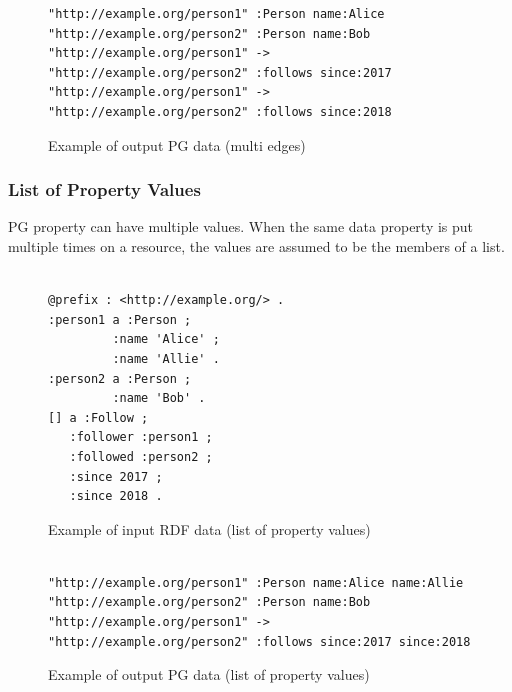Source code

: \documentclass[runningheads]{llncs}
\begin{document}
\begin{figure}[!t]
\begin{scriptsize}
\begin{verbatim}
"http://example.org/person1" :Person name:Alice
"http://example.org/person2" :Person name:Bob
"http://example.org/person1" -> "http://example.org/person2" :follows since:2017
"http://example.org/person1" -> "http://example.org/person2" :follows since:2018
\end{verbatim}
\end{scriptsize}
\caption{Example of output PG data (multi edges)}
\label{fig:example-pg2}
\end{figure}

\subsubsection{List of Property Values}
PG property can have multiple values. When the same data property is put multiple times on a resource, the values are assumed to be the members of a list.

\begin{figure}[!t]
\begin{scriptsize}
\begin{verbatim}

@prefix : <http://example.org/> .
:person1 a :Person ;
         :name 'Alice' ;
         :name 'Allie' .
:person2 a :Person ;
         :name 'Bob' .
[] a :Follow ;
   :follower :person1 ;
   :followed :person2 ;
   :since 2017 ;
   :since 2018 .

\end{verbatim}
\end{scriptsize}
\caption{Example of input RDF data (list of property values)}
\label{fig:example-rdf3}
\end{figure}


\begin{figure}[!t]
\begin{scriptsize}
\begin{verbatim}

"http://example.org/person1" :Person name:Alice name:Allie
"http://example.org/person2" :Person name:Bob
"http://example.org/person1" -> "http://example.org/person2" :follows since:2017 since:2018

\end{verbatim}
\end{scriptsize}
\caption{Example of output PG data (list of property values)}
\label{fig:example-pg3}
\end{figure}
\end{document}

- [Exercise]: If a line of the material contains the word "name", pick it out and copy it.

- [Your response]:
"http://example.org/person1" :Person name:Alice
"http://example.org/person2" :Person name:Bob
         :name 'Alice' ;
         :name 'Allie' .
         :name 'Bob' .
"http://example.org/person1" :Person name:Alice name:Allie
"http://example.org/person2" :Person name:Bob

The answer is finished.